> **What is expected**:
Only one stretch of the data below is wanted: the lines from the one with "#### Fundamentals of multilevel regression" through the one with "Linear Model Basics_**", repeated exactly.

> **Given entries**:
+ + +

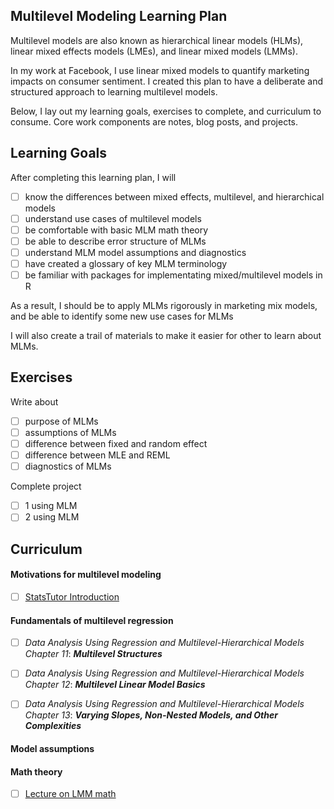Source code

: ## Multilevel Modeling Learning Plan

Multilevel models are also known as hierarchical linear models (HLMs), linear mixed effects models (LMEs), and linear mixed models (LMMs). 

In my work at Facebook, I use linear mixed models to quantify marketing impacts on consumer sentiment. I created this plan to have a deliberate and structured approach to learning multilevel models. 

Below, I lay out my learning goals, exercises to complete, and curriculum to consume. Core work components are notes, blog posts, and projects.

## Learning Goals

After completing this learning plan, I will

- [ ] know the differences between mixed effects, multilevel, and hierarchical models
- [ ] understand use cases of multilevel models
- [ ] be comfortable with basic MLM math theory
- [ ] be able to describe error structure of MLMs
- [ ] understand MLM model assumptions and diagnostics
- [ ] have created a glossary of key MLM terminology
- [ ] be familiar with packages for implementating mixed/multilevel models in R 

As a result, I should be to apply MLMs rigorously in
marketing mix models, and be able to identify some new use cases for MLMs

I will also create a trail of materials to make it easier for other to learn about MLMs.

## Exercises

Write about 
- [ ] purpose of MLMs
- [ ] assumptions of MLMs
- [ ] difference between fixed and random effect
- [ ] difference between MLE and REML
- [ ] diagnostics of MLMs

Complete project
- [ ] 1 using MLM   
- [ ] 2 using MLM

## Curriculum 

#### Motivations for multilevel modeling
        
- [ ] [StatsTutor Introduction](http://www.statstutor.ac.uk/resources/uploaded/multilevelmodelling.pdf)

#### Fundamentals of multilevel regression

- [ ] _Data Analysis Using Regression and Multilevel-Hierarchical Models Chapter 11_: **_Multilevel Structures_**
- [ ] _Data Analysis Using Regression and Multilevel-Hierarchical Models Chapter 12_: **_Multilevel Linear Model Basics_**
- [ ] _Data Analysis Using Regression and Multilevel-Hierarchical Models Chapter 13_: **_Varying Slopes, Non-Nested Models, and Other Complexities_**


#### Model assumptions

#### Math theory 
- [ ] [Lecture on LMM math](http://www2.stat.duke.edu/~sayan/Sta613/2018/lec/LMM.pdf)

+ + +

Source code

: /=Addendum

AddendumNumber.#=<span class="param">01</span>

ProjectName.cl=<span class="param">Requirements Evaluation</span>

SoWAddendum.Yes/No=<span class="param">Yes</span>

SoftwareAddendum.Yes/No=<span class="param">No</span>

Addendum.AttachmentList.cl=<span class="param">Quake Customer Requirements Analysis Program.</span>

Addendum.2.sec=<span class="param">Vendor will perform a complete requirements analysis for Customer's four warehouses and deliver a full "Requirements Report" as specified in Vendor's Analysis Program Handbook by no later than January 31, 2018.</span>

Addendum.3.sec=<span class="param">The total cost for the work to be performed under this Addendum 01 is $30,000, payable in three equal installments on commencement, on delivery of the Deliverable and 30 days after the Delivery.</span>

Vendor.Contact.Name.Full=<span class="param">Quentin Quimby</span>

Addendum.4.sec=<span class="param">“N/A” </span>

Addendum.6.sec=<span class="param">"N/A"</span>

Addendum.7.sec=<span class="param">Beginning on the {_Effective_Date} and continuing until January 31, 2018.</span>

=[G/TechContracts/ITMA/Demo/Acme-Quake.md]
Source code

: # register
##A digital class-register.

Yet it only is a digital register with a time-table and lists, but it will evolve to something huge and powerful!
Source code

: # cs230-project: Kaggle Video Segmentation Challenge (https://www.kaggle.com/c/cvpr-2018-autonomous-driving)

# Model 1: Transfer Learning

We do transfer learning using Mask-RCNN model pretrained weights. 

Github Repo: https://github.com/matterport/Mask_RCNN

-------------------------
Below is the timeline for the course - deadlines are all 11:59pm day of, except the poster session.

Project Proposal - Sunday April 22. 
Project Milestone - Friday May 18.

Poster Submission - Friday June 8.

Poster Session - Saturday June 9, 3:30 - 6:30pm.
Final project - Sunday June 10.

+ + +

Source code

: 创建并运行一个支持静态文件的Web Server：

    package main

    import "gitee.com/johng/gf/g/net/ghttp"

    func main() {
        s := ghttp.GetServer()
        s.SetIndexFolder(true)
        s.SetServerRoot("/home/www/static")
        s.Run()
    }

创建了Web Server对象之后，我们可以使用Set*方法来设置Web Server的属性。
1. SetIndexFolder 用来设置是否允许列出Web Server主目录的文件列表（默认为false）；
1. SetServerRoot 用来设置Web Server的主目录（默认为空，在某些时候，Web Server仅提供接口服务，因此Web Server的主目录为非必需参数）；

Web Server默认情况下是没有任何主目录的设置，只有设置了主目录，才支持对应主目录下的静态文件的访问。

+ + +

> **Solved problem**:
#### Fundamentals of multilevel regression

- [ ] _Data Analysis Using Regression and Multilevel-Hierarchical Models Chapter 11_: **_Multilevel Structures_**
- [ ] _Data Analysis Using Regression and Multilevel-Hierarchical Models Chapter 12_: **_Multilevel Linear Model Basics_**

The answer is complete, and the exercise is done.